Berdasarkan pemberitaan media, pihak keluarga menemukan Hendri Alfred Bakari (38) dalam kondisi tak bernyawa di Rumah Sakit Budi Kemuliaan, Batam, pada tanggal 8 Agustus 2020. Sebelum berada di rumah sakit tersebut, Hendri diamankan oleh Satnarkoba Polresta Barelang, Batam, Kepulauan Riau karena diduga memiliki sabu dalam jumlah besar dan sedang menjalani pemeriksaan di sana.

Kepada media, keluarga mengaku pihaknya merasakan adanya kejanggalan atas kematian Hendri karena perban di kepalanya, pembungkus plastik yang menutupi kepalanya serta lebam di kakinya. Padahal, sebelum menjalani pemeriksaan polisi, keluarga mengatakan Hendri berada dalam keadaan sehat tanpa gangguan kesehatan.

Kabid Humas Polda Kepulauan Riau mengatakan kepada Amnesty bahwa Hendri mengeluhkan sesak nafas sebelum penyidik membawanya ke rumah sakit. Namun, nenurut polisi, Hendri berpulang saat ia tengah diberi bantuan medis di IGD RS Budi Kemuliaan. Polisi mengatakan bahwa jenazah Hendri telah melaluo proses otopsi pada tanggal 10 Agustus dan saat ini polisi dan keluarga masih menunggu hasil otopsi oleh pihak rumah sakit.

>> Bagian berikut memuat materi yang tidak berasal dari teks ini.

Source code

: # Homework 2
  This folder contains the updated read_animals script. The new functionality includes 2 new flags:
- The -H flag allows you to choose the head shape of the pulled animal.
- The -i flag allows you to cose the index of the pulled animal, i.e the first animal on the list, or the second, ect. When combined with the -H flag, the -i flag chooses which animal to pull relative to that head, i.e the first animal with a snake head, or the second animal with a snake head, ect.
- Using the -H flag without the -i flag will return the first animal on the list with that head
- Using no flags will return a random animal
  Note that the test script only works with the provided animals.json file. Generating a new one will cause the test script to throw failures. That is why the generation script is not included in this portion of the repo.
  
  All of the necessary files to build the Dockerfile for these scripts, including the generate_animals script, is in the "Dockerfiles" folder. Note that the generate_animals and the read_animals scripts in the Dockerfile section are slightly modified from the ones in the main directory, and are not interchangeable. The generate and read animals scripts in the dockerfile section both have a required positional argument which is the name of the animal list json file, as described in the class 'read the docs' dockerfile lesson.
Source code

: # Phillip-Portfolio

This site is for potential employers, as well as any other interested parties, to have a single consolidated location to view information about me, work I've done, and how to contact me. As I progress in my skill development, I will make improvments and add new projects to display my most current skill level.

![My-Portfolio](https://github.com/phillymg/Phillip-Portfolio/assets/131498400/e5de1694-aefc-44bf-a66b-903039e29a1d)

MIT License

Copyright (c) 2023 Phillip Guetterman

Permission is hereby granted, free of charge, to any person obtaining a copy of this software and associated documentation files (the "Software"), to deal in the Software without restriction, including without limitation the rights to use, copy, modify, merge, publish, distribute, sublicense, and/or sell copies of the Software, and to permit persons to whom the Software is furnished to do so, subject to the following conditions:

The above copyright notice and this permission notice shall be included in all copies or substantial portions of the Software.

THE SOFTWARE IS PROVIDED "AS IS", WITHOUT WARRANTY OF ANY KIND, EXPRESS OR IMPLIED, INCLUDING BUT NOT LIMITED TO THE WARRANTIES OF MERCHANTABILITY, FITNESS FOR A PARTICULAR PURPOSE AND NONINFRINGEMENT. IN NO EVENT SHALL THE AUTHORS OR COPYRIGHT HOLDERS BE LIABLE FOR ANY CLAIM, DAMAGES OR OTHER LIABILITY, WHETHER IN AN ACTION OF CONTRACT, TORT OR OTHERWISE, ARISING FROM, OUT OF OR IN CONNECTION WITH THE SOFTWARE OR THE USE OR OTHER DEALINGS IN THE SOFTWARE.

Amnesty mengingatkan bahwa segala bentuk penyiksaan telah secara tegas dilarang dalam berbagai instrumen perlindungan HAM, termasuk Pasal 7 Kovenan Internasional tentang Hak Hak Sipil dan Politik (ICCPR), yang telah diratifikasi melalui UU No. 12/2005 dan Pasal 7 Konvensi Menentang Penyiksaan dan Perlakukan atau Penghukuman Lain yang Kejam, Tidak Manusiawi, atau Merendahkan Martabat Manusia (CAT), yang telah diratifikasi melalui UU No. 5/1998.

Selain itu, hak untuk tidak disiksa juga telah dijamin dalam Konstitusi, yaitu Pasal 28I UUD 1945, dan Pasal 4 UU No. 39/1999 tentang Hak Asasi Manusia. Bahkan di tingkat kepolisian sekalipun, larangan untuk melakukan penyiksaan, intimidasi, ancaman, siksaan fisik, psikis ataupun seksual telah diatur dalam Pasal 11 ayat (1) huruf b dan Pasal 13 ayat (1) huruf a Peraturan Kepala Kepolisian Republik Indonesia No. 8/2009 tentang Implementasi Prinsip dan Standar Hak Asasi Manusia dalam Penyelenggaraan Tugas Kepolisian Negara Republik Indonesia.